Sights to see, if you enjoy architecture, you must take the River Boat Architectural Tour of Chicago. The boat is docked on the Chicago river, about 2 blocks east of Michigan Ave, 2 blocks south of Grand ave. The North Pier Building, near Dick's Last Resort. Essentially near the foot of Navy Pier. The tour dosiants are Unv of IL Chicago Campus architecture students. They will focus mainly on the dozens of 500 to 1000 ft building built in the last 10 years. I was amazed. Some are best seen from the river. The State of IL building, the Sky Bridge in the west Loop. Dozens of Skidmore-Owens projects and the list goes on. Don't forget, Trump Tower is now at about 50 stories, on its way to 100+. Yeah, you go right under the Sears tower, but that is so 1970. Really a great tour, weekends from about 10 am to 5 pm. Not cheap $40. But well worth it. 
Hope to see you Ki
Leo


----------



## Leo Schordje (Apr 4, 2007)

FOrgot

Illinois Orchid Society website
www.iosoc.com
registration forms and hotel info and everything you need to know. 
Leo


----------



## TADD (Apr 4, 2007)

Fox Valley Orchids - a definite!


----------



## li'l frog (Apr 4, 2007)

*vendors?*

What other vendors are going to be there?


----------



## MoreWater (Apr 4, 2007)

good question. It's on the website:
Anything Orchids
Chelsea Galleries
Clown Alley Orchids
Ecuagenera
E.F.G. Orchids, Inc.
Fox Valley Orchids
Goin’ to Pot Orchids
Hilltop Orchids
Hoosier Orchid Company
Iowa Orchids
MAQs Flowers
Miranda Orchids
Natt's Orchids
New Vision Orchids
New World Orchids
Oak Hill Gardens
Of Nature
Orchid Inn
Orchid Trading Company
Orchids by Hausermann
Orchids Limited
Porter's Orchids
Purple Clay Imports
Tinamou Pottery
Tree Frog Tropics
Windsong Orchids
Bob & Helen Younghale


----------



## MoreWater (Apr 4, 2007)

omg.


----------



## TADD (Apr 4, 2007)

I would probably go to that!


----------



## MoreWater (Apr 4, 2007)

TADD said:


> I would probably go to that!


:rollhappy: 
well yes, I am. But I'm not sure about the lectures:
complex Paphs - only when I'm coerced do I buy these....
Maxillaria - killed all but one and I've tried a dozen
Huntleya - must be an acquired taste
Orchids Peru - sounds interesting
Phrag kovachii - big round and pink is not exactly my thing.... so although this is interesting......

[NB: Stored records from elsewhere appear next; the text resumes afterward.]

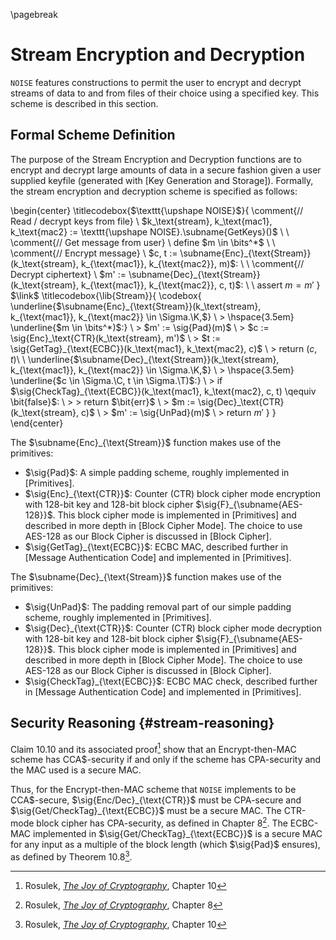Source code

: \pagebreak

# Stream Encryption and Decryption

`NOISE` features constructions to permit the user to encrypt and decrypt streams of data to and from files of their choice using a specified key. This scheme is described in this section.

## Formal Scheme Definition

The purpose of the Stream Encryption and Decryption functions are to encrypt and decrypt large amounts of data in a secure fashion given a user supplied keyfile (generated with [Key Generation and Storage]). Formally, the stream encryption and decryption scheme is specified as follows:

\begin{center}
  \titlecodebox{$\texttt{\upshape NOISE}$}{
    \comment{// Read / decrypt keys from file} \\
    $k_\text{stream}, k_\text{mac1}, k_\text{mac2} := \texttt{\upshape NOISE}.\subname{GetKeys}()$ \\
    \\
    \comment{// Get message from user} \\
    define $m \in \bits^*$ \\
    \\
    \comment{// Encrypt message} \\
    $c, t := \subname{Enc}_{\text{Stream}}(k_\text{stream}, k_{\text{mac1}}, k_{\text{mac2}}, m)$: \\
    \\
    \comment{// Decrypt ciphertext} \\
    $m' := \subname{Dec}_{\text{Stream}}(k_\text{stream}, k_{\text{mac1}}, k_{\text{mac2}}, c, t)$: \\
    \\
    assert $m = m'$
  }
  $\link$
  \titlecodebox{\lib{Stream}}{
    \codebox{
      \underline{$\subname{Enc}_{\text{Stream}}(k_\text{stream}, k_{\text{mac1}}, k_{\text{mac2}} \in \Sigma.\K,$} \\
      \> \hspace{3.5em} \underline{$m \in \bits^*)$:} \\
      \> $m' := \sig{Pad}(m)$ \\
      \> $c := \sig{Enc}_\text{CTR}(k_\text{stream}, m')$ \\
      \> $t := \sig{GetTag}_{\text{ECBC}}(k_\text{mac1}, k_\text{mac2}, c)$ \\
      \> return $(c, t)$\\
      \\
      \underline{$\subname{Dec}_{\text{Stream}}(k_\text{stream}, k_{\text{mac1}}, k_{\text{mac2}} \in \Sigma.\K,$} \\
      \> \hspace{3.5em} \underline{$c \in \Sigma.\C, t \in \Sigma.\T)$:} \\
      \> if $\sig{CheckTag}_{\text{ECBC}}(k_\text{mac1}, k_\text{mac2}, c, t) \qequiv \bit{false}$: \\
      \> \> return $\bit{err}$ \\
      \> $m := \sig{Dec}_\text{CTR}(k_\text{stream}, c)$ \\
      \> $m' := \sig{UnPad}(m)$ \\
      \> return $m'$
    }
  }
\end{center}

The $\subname{Enc}_{\text{Stream}}$ function makes use of the primitives:

- $\sig{Pad}$: A simple padding scheme, roughly implemented in [Primitives].
- $\sig{Enc}_{\text{CTR}}$: Counter (CTR) block cipher mode encryption with 128-bit key and 128-bit block cipher $\sig{F}_{\subname{AES-128}}$. This block cipher mode is implemented in [Primitives] and described in more depth in [Block Cipher Mode]. The choice to use AES-128 as our Block Cipher is discussed in [Block Cipher].
- $\sig{GetTag}_{\text{ECBC}}$: ECBC MAC, described further in [Message Authentication Code] and implemented in [Primitives].

The $\subname{Dec}_{\text{Stream}}$ function makes use of the primitives:

- $\sig{UnPad}$: The padding removal part of our simple padding scheme, roughly implemented in [Primitives].
- $\sig{Dec}_{\text{CTR}}$: Counter (CTR) block cipher mode decryption with 128-bit key and 128-bit block cipher $\sig{F}_{\subname{AES-128}}$. This block cipher mode is implemented in [Primitives] and described in more depth in [Block Cipher Mode]. The choice to use AES-128 as our Block Cipher is discussed in [Block Cipher].
- $\sig{CheckTag}_{\text{ECBC}}$: ECBC MAC check, described further in [Message Authentication Code] and implemented in [Primitives].

## Security Reasoning {#stream-reasoning}

Claim 10.10 and its associated proof[^5.1] show that an Encrypt-then-MAC scheme has CCA\$-security if and only if the scheme has CPA-security and the MAC used is a secure MAC.

Thus, for the Encrypt-then-MAC scheme that `NOISE` implements to be CCA\$-secure, $\sig{Enc/Dec}_{\text{CTR}}$ must be CPA-secure and $\sig{Get/CheckTag}_{\text{ECBC}}$ must be a secure MAC. The CTR-mode block cipher has CPA-security, as defined in Chapter 8[^5.2]. The ECBC-MAC implemented in $\sig{Get/CheckTag}_{\text{ECBC}}$ is a secure MAC for any input as a multiple of the block length (which $\sig{Pad}$ ensures), as defined by Theorem 10.8[^5.3].

[^5.1]: Rosulek, [*The Joy of Cryptography*](https://joyofcryptography.com/pdf/book.pdf), Chapter 10
[^5.2]: Rosulek, [*The Joy of Cryptography*](https://joyofcryptography.com/pdf/book.pdf), Chapter 8
[^5.3]: Rosulek, [*The Joy of Cryptography*](https://joyofcryptography.com/pdf/book.pdf), Chapter 10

It's wierd because I'm interested in hearing all the speakers, just not all that ecstatic about the topics. Yes, I know, makes no sense.


----------



## NYEric (Apr 4, 2007)

Chicago has a GREAT art museum! Also Hausermans/Fox Valley is about 1/2 hour away.


----------



## TADD (Apr 4, 2007)

Eric Christenson is an interesting speaker. I don't care for maxillarias either, but I got to hear his talk last spring. 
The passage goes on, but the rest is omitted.